Tras aquella incursión inicial, los años y el cambio de generaciones fueron dando lugar a la cultura Boer. Para ello, los integrantes del clan tuvieron que batallar la tierra a los colonos ingleses (“Se lo cambiamos por Malvinas: hay pingüinos”, intentaron negociar los británicos), y a los zulúes. Entre victorias y derrotas, pudieron expandirse hacia el este y el norte, en un afán por moverse que ya les venía de sus antepasados.

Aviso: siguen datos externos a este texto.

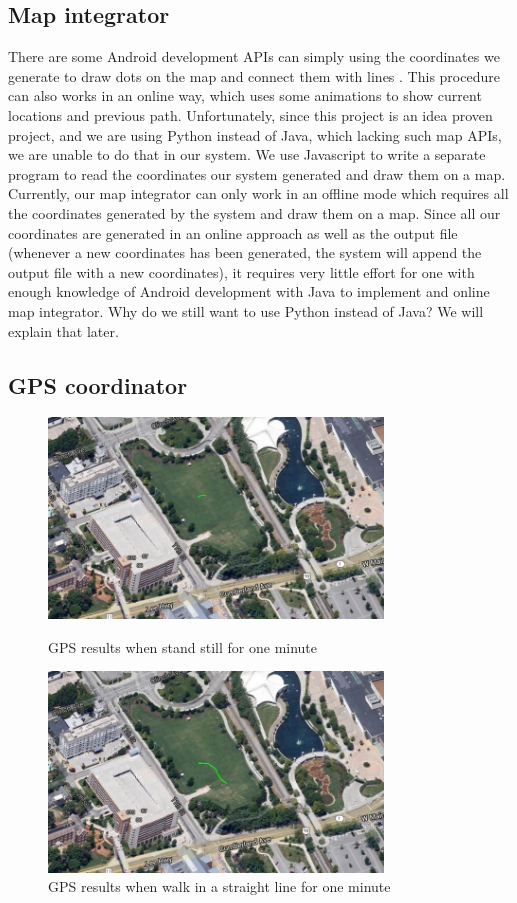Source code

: \documentclass[journal]{IEEEtran}
\begin{document}
\subsection{Map integrator}
There are some Android development APIs can simply using the coordinates we generate to draw dots on the map and connect them with lines \cite{Google Map APIs}.
This procedure can also works in an online way, which uses some animations to show current locations and previous path.
Unfortunately, since this project is an idea proven project, and we are using Python instead of Java, which lacking such map APIs, we are unable to do that in our system.
We use Javascript to write a separate program to read the coordinates our system generated and draw them on a map. 
Currently, our map integrator can only work in an offline mode which requires all the coordinates generated by the system and draw them on a map.
Since all our coordinates are generated in an online approach as well as the output file (whenever a new coordinates has been generated, the system will append the output file with a new coordinates), it requires very little effort for one with enough knowledge of Android development with Java to implement and online map integrator.
Why do we still want to use Python instead of Java? We will explain that later.
\subsection{GPS coordinator}
\begin{figure}
	\centering
	\includegraphics[width=3.5in]{figures/gps-test-stand}
	\caption{GPS results when stand still for one minute}
	\includegraphics[width=3.5in]{figures/gps-test}
	\caption{GPS results when walk in a straight line for one minute}
\end{figure}
\end{document}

Hoy, los afrikaners más conservadores siguen sus tradiciones de vida rural y espíritu folclórico en los alrededores de Ciudad del Cabo y en toda la provincia del Cabo Occidental (donde son la mitad más uno, igual que Boca hace 30 años). Allí, comen las deliciosas borewors (salchichas artesanales a la parrilla), hablan el afrikáans (idioma muy similar al holandés) y cultivan el arte del rugby, deporte en el que son temibles.
Que lo digan, si no, los jugadores argentinos, que cada vez que ven venir a estos gringos fornidos como una estampida de búfalos, cambian la cara de puma por la de tatú carreta.
Calvinistas a morir
También por herencia europea, los boers practican el calvinismo, una rama de la escuela protestante cristiana de la que son fervientes seguidores. Entre otros postulados, esta religión asegura que Dios reserva la salvación eterna solamente a un grupo de iluminados pero que nadie salga a decirse pariente de Montesquieu: al parecer, el de arriba ya los tendría elegidos.
Así lo creen los clérigos locales, convencidos de que el Todopoderoso ama a los afrikaners más que a nadie en la tierra. Más que a los chinos incluso.
De ahí que los haya protegido durante el Gran Trek o Gran Marcha, una expedición que por casi 10 años los llevó a conquistar territorios del interior continental con notable éxito.
Inspirado por aquellos relatos, el cura de una iglesia de aldea abre sus brazos al cielo y, en lengua autóctona, grita algo que al viajero le resulta inentendible. “Y con tu espíritu”, responde éste, completamente perdido. Los feligreses, atónitos, analizan la situación y ya planean un exorcismo.